有人说贝瑞特比起其前任二位相差甚远,是中庸的的守成者,是继往策略坚定地执行者。其实不然,在贝瑞特时代Intel完成了从单一的处理器制造公司向包括网络、通信、数字成像等业务多元化公司的转型。如果你仔细研究新上任总裁欧德宁的平台化战略,你不难体会到贝瑞特的深刻影响!很有可能再过5年,你会发现,如同当年摆脱存储器成为微处理器专家,那时的Intel也已然离开微处理器成为另一个领域的霸主。在我看来,贝瑞特的价值就在于对Intel战略的探索与再定位。贝瑞特或许没有直接提出什么明确的方向,但是他敢于承认自己对一家身处行业巅峰企业去向的无知,并为Intel未来提供了开放的探索环境并积累了经验(比如说,贝瑞特在任期间成功推出的讯驰计划就为欧德宁的平台战略奠定了良好的经验基础)。人类最高理性就是对自己无知的洞若观火,而非妄自尊大。具备这种内在基因,我觉得是企业成熟的根本表现,也是得以基业常青的重要因素!从这点而言,AMD与Intel也还不在一个层面。

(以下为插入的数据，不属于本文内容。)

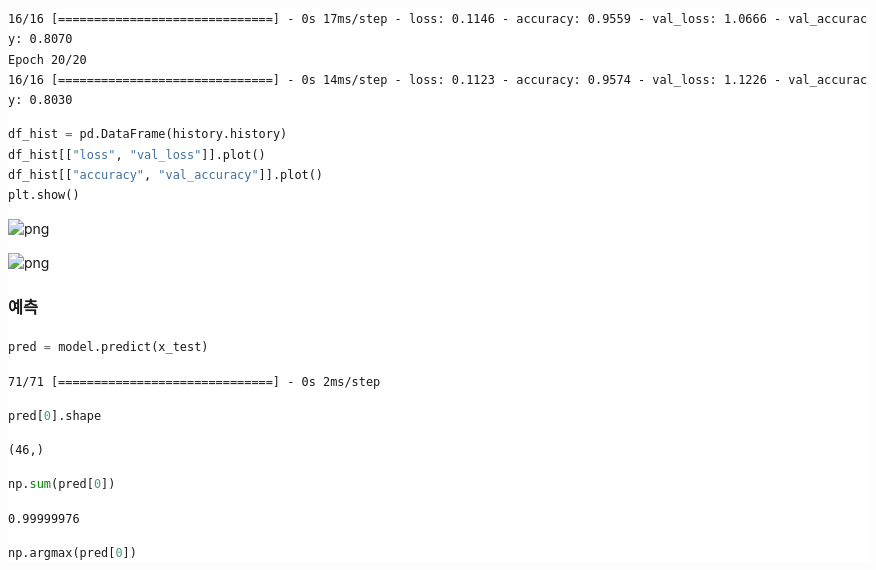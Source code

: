     16/16 [==============================] - 0s 17ms/step - loss: 0.1146 - accuracy: 0.9559 - val_loss: 1.0666 - val_accuracy: 0.8070
    Epoch 20/20
    16/16 [==============================] - 0s 14ms/step - loss: 0.1123 - accuracy: 0.9574 - val_loss: 1.1226 - val_accuracy: 0.8030
    


```python
df_hist = pd.DataFrame(history.history)
df_hist[["loss", "val_loss"]].plot()
df_hist[["accuracy", "val_accuracy"]].plot()
plt.show()
```


    
![png](https://github.com/nuyhc/github.io.archives/blob/main/Deep_Learning_Tutorial/03_NN_files/03_NN_30_0.png?raw=true)
    



    
![png](https://github.com/nuyhc/github.io.archives/blob/main/Deep_Learning_Tutorial/03_NN_files/03_NN_30_1.png?raw=true)
    


### 예측


```python
pred = model.predict(x_test)
```

    71/71 [==============================] - 0s 2ms/step
    


```python
pred[0].shape
```




    (46,)




```python
np.sum(pred[0])
```




    0.99999976




```python
np.argmax(pred[0])
```




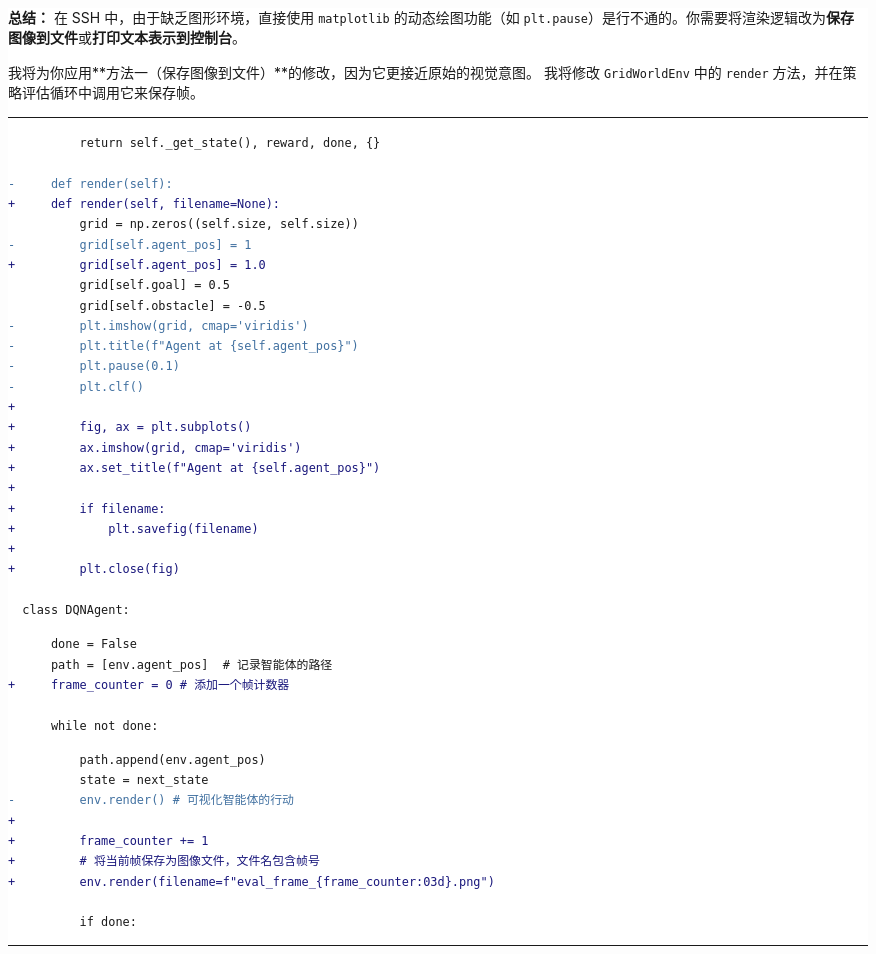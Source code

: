 **总结：**
在 SSH 中，由于缺乏图形环境，直接使用 `matplotlib` 的动态绘图功能（如 `plt.pause`）是行不通的。你需要将渲染逻辑改为**保存图像到文件**或**打印文本表示到控制台**。

我将为你应用**方法一（保存图像到文件）**的修改，因为它更接近原始的视觉意图。
我将修改 `GridWorldEnv` 中的 `render` 方法，并在策略评估循环中调用它来保存帧。



---

```diff
          return self._get_state(), reward, done, {}
  
-     def render(self):
+     def render(self, filename=None):
          grid = np.zeros((self.size, self.size))
-         grid[self.agent_pos] = 1
+         grid[self.agent_pos] = 1.0
          grid[self.goal] = 0.5
          grid[self.obstacle] = -0.5
-         plt.imshow(grid, cmap='viridis')
-         plt.title(f"Agent at {self.agent_pos}")
-         plt.pause(0.1)
-         plt.clf()
+         
+         fig, ax = plt.subplots() 
+         ax.imshow(grid, cmap='viridis')
+         ax.set_title(f"Agent at {self.agent_pos}")
+         
+         if filename:
+             plt.savefig(filename)
+         
+         plt.close(fig)
  
  class DQNAgent:
```

```diff
      done = False
      path = [env.agent_pos]  # 记录智能体的路径
+     frame_counter = 0 # 添加一个帧计数器
  
      while not done:
```

```diff
          path.append(env.agent_pos)
          state = next_state
-         env.render() # 可视化智能体的行动
+         
+         frame_counter += 1
+         # 将当前帧保存为图像文件，文件名包含帧号
+         env.render(filename=f"eval_frame_{frame_counter:03d}.png") 
  
          if done:
```

---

AMD的优势在于反应迅速,善于抓住战机,但是最大的问题在于缺乏对未来的系统思考与规划。一阵猛冲猛打之后,AMD遇到的最大问题是下一步做什么?2006年AMD宣布收购AVI,平台化战略的口号也四处散播,可是怎么听起来也觉得像是Intel战略的翻版。难怪有记者追问,AMD是要复制另一家Intel吗?鲁伊兹回答“不,Intel是苹果,我们是桔子”,回答固然巧妙,但现实却是:你有高端服务器处理器,我也要生产;你有图像芯片组自我开发力量,我也要耗巨资收购整合;你推平台化战略,我也有平台化战略;你降价,我降价•••AMD从一家产品跟随的公司,变成了一家战略跟随的公司!AMD号称有世界上最快的PC之“脑”,可似乎却缺乏企业经营之“脑”。(AMD比Intel)两家市值相差近四百倍,销售收入与现金储备相差近十几倍的公司,采取完全相同的策略相互对抗,看不出AMD的胜算几何?

五、一点反思:不做产业的石炭酸灌木

不久前,中国零售市场上出现了两家长期竞争对手最终走向合并的故事。在刚刚熟悉资本市场后,兼并收购成为中国企业消灭同业竞争对手的流行工具。骄傲的国美总裁黄光裕对世人宣布,下一个收购的对象将是苏宁——中国家电零售第二巨头!另类的三一重工副总向文波也通过博克向徐工发出了收购檄文•••写就此文的时候,我在想,以美国资本市场之发达,Intel如果想利用收购兼并消灭AMD,虽有障碍,但在长达三十年的竞争历程中也不可说没有任何机会,可这方面的故事鲜见报道,为什么?是因为反垄断法的限制吗?是因为对手的反兼并手段同样发达吗?或许有,但或许这也是一种商业大智慧!Intel的董事长贝瑞特说,在企业内部,当下支柱业务就像石炭酸灌木,会扼杀业务创新,必须有所警醒!那么在产业当中呢,一个企业如果独大垄断,扼杀了全部竞争对手的同时,实际上也扼杀了自己的创新动力,保持良好的产业竞争氛围,不做产业的石炭酸灌木或许是企业基业常青的另一重要因素。